## TASK PROMPT
Below are some records: retype them all exactly, but not the pictures.

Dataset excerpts
──────────

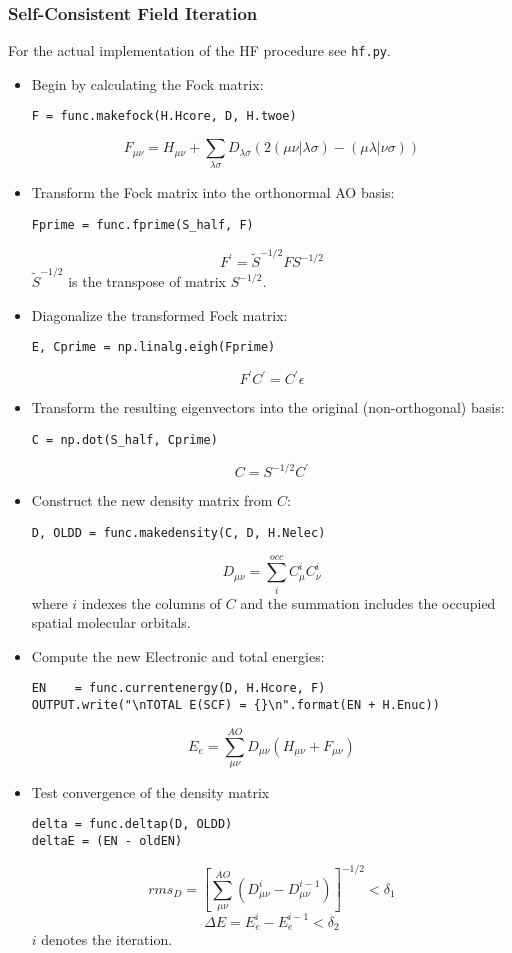 \documentclass[a4paper]{article}
\begin{document}
\subsubsection{Self-Consistent Field Iteration}
For the actual implementation of the HF procedure see \texttt{hf.py}.
\begin{itemize}
\item Begin by calculating the Fock matrix:
\begin{verbatim}
F = func.makefock(H.Hcore, D, H.twoe)
\end{verbatim}
$$
F_{\mu\nu} = H_{\mu\nu} + \sum_{\lambda\sigma} D_{\lambda\sigma} \left( 2 (\mu\nu |\lambda\sigma) - (\mu\lambda |\nu\sigma)\right)
$$

\item Transform the Fock matrix into the orthonormal AO basis:
\begin{verbatim}
Fprime = func.fprime(S_half, F)
\end{verbatim}
$$
F^' = \tilde{S}^{-1/2} F S^{-1/2}
$$
$\tilde{S}^{-1/2}$ is the transpose of matrix $S^{-1/2}$.

\item Diagonalize the transformed Fock matrix:
\begin{verbatim}
E, Cprime = np.linalg.eigh(Fprime)
\end{verbatim}
$$
F^' C^' = C^' \epsilon
$$

\item Transform the resulting eigenvectors into the original (non-orthogonal) basis:
\begin{verbatim}
C = np.dot(S_half, Cprime)
\end{verbatim}
$$
C = S^{-1/2} C^'
$$

\item Construct the new density matrix from $C$:
\begin{verbatim}
D, OLDD = func.makedensity(C, D, H.Nelec)
\end{verbatim}
$$
D_{\mu\nu} = \sum^{occ}_i C^{i}_{\mu} C^{i}_{\nu}
$$
where $i$ indexes the columns of $C$ and the summation includes the occupied spatial molecular orbitals.

\item Compute the new Electronic and total energies:
\begin{verbatim}
EN    = func.currentenergy(D, H.Hcore, F)
OUTPUT.write("\nTOTAL E(SCF) = {}\n".format(EN + H.Enuc))
\end{verbatim}
$$
E_e = \sum^{AO}_{\mu\nu} D_{\mu\nu} \left( H_{\mu\nu} + F_{\mu\nu} \right)
$$

\item Test convergence of the density matrix
\begin{verbatim}
delta = func.deltap(D, OLDD)
deltaE = (EN - oldEN)
\end{verbatim}
$$
rms_D = \left[ \sum^{AO}_{\mu\nu} \left( D^{i}_{\mu\nu} - D^{i-1}_{\mu\nu} \right) \right]^{-1/2} < \delta_1
$$
$$
\Delta E = E^{i}_{e} - E^{i-1}_{e} < \delta_2
$$
$i$ denotes the iteration.

\end{itemize}
\end{document}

──────────

## FINAL ANSWER
 \documentclass[a4paper]{article}
\begin{document}
\subsubsection{Self-Consistent Field Iteration}
For the actual implementation of the HF procedure see \texttt{hf.py}.
\begin{itemize}
\item Begin by calculating the Fock matrix:
\begin{verbatim}
F = func.makefock(H.Hcore, D, H.twoe)
\end{verbatim}
$$
F_{\mu\nu} = H_{\mu\nu} + \sum_{\lambda\sigma} D_{\lambda\sigma} \left( 2 (\mu\nu |\lambda\sigma) - (\mu\lambda |\nu\sigma)\right)
$$

\item Transform the Fock matrix into the orthonormal AO basis:
\begin{verbatim}
Fprime = func.fprime(S_half, F)
\end{verbatim}
$$
F^' = \tilde{S}^{-1/2} F S^{-1/2}
$$
$\tilde{S}^{-1/2}$ is the transpose of matrix $S^{-1/2}$.

\item Diagonalize the transformed Fock matrix:
\begin{verbatim}
E, Cprime = np.linalg.eigh(Fprime)
\end{verbatim}
$$
F^' C^' = C^' \epsilon
$$

\item Transform the resulting eigenvectors into the original (non-orthogonal) basis:
\begin{verbatim}
C = np.dot(S_half, Cprime)
\end{verbatim}
$$
C = S^{-1/2} C^'
$$

\item Construct the new density matrix from $C$:
\begin{verbatim}
D, OLDD = func.makedensity(C, D, H.Nelec)
\end{verbatim}
$$
D_{\mu\nu} = \sum^{occ}_i C^{i}_{\mu} C^{i}_{\nu}
$$
where $i$ indexes the columns of $C$ and the summation includes the occupied spatial molecular orbitals.

\item Compute the new Electronic and total energies:
\begin{verbatim}
EN    = func.currentenergy(D, H.Hcore, F)
OUTPUT.write("\nTOTAL E(SCF) = {}\n".format(EN + H.Enuc))
\end{verbatim}
$$
E_e = \sum^{AO}_{\mu\nu} D_{\mu\nu} \left( H_{\mu\nu} + F_{\mu\nu} \right)
$$

\item Test convergence of the density matrix
\begin{verbatim}
delta = func.deltap(D, OLDD)
deltaE = (EN - oldEN)
\end{verbatim}
$$
rms_D = \left[ \sum^{AO}_{\mu\nu} \left( D^{i}_{\mu\nu} - D^{i-1}_{\mu\nu} \right) \right]^{-1/2} < \delta_1
$$
$$
\Delta E = E^{i}_{e} - E^{i-1}_{e} < \delta_2
$$
$i$ denotes the iteration.

\end{itemize}
\end{document}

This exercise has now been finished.